Etienne Gangneron – FNSEA
Gilles Van Kempen (agriculteur et vulgarisateur agricole sur Youtube) témoigne en ce sens. « Mon grand-père faisait de la polyculture et de l’élevage, mon père s’est orienté vers des grandes cultures, moi je m’oriente vers l’agroécologie. Mais si j’ai pu innover en agriculture de conservation des sols, c’est parce que j’ai hérité d’une exploitation rentable. Sans ça, je n’aurais pas pu effectuer cette transition ». Entre autres sujets concernant la transition agricole, le développement des circuits-courts, de l’agriculture urbaine et péri-urbaine sont évidemment cité. Mais là encore, la réalité économique s’impose. « On voit beaucoup de projets portés par des urbains mais qui ne tiennent pas deux ans car le modèle économique n’est pas viable » ajoute Etienne Gangneron. « Il faut de l’aide à l’investissement et il faut accompagner ces modèles. Mais il faut aussi que les consommateurs soient prêts à payer un prix juste ».

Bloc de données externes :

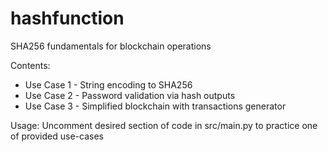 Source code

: # hashfunction
SHA256 fundamentals for blockchain operations

Contents:
- Use Case 1 - String encoding to SHA256
- Use Case 2 - Password validation via hash outputs
- Use Case 3 - Simplified blockchain with transactions generator 

Usage: Uncomment desired section of code in src/main.py to practice one of provided use-cases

Une conclusion sur laquelle rebondit Gilles Van Kempen : « c’est aux consommateurs de décider quel modèle ils veulent via leur acte d’achat ». Des marques comme Poulehouse ou C’est qui le patron ? prouvent d’ailleurs que les consommateurs sont parfois prêt à payer le prix juste. Mais dans ce cas, c’est aussi toute la chaîne qu’il faudrait repenser, ainsi que le rappelle le Vice-Président de la FNSEA : « le circuit-économique est à repenser. Dans le modèle actuel, tous les acteurs de la chaine alimentaire se rémunèrent en premier et laissent le (peu) de reste aux agriculteurs ».